“En el cuerpo yacente hay candor y abandono, y hay tersura, que vértigo provoca como provoca vértigo su boca”. La poeta adolescente, reclinada sobre el amado, escribe sus poemas del amor en vilo. Se estremece bajo el peso del cisne temblorosa. Escucha, entre las alheñas, el gemido más doliente, entristecido y turbio. Siente las heridas de la nieve iguales que las rosas y se arrepiente del tiempo perdido en que “fue buena, viviendo sin gozar el prodigioso fulgor del mal”.
Se derraman sus versos, la palabra silente, la rima interior, la música callada de San Juan, la soledad sonora, el ritmo que recrea y enamora. Bebe la poeta a chorros los venenos todos de la literatura. Como Cristo en el huerto de Getsemaní escribe: “… mi alma está cansada y tiene frío”. Anhela “la espléndida fatiga del orgasmo”, pero se quema en la zarza ardiente, rubus ardens, donde amargan las moras agraces que la enseñan a vencer.

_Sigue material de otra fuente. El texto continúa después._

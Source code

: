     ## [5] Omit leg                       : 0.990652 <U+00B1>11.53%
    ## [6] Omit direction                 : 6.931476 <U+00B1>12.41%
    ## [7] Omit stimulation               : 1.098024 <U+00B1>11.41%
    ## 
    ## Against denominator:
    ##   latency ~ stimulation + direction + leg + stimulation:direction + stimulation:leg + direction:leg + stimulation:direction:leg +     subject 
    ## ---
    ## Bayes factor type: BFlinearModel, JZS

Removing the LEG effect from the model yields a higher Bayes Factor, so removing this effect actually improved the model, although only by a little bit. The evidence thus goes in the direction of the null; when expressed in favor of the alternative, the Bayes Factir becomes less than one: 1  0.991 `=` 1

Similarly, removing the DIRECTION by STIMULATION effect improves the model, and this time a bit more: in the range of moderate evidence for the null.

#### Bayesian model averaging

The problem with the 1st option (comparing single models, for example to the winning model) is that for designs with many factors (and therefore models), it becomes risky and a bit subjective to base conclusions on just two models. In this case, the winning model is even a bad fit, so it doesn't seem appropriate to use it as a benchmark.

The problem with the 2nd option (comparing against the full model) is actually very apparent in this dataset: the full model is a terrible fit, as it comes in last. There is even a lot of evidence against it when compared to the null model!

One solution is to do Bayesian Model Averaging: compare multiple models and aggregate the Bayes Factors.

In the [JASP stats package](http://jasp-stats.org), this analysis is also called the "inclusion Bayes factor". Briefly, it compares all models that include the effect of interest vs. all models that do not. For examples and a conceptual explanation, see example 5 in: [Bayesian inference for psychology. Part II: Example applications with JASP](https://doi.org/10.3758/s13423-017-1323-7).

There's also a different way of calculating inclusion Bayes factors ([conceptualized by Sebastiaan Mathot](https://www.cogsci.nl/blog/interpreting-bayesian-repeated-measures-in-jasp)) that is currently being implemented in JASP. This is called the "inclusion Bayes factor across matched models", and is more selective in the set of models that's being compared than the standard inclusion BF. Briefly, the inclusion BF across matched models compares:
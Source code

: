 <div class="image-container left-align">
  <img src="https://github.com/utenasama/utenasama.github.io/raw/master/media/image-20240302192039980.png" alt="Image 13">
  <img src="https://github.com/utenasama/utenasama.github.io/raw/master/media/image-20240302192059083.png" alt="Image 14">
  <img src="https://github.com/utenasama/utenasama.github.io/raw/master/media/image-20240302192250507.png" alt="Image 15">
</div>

Recorre luego la escritora los rincones sucios. “Nada quiero del mundo que es mi azote”. Desgrana entonces la miseria de “su alma malquerida”. Como Emily Dickinson desea que “nadie repare en mi existencia”. Añora la frágil madrugada, “que despliega su muerte como una flor cansada”. Es el pathei mathos de los griegos postrados en el pórtico del santuario períptero de Delfos. “Que ansío la muerte no es una novedad”, escribe consternada.
“¿Qué será de mi vida?”, se pregunta y responde con un verso de Argensola: “Solo puedo llorar ante tanta belleza”. Abre entonces el cofre de plomo donde guarda las hebras doradas y le dice al amado: “Caíste dormido en la alta madrugada de los besos”. Pero ella regresa a la desolación: “Me lastra… tu mortal proximidad herido y mis propias y brumosas lágrimas, que caen en tierra con dolor, sin ruido”.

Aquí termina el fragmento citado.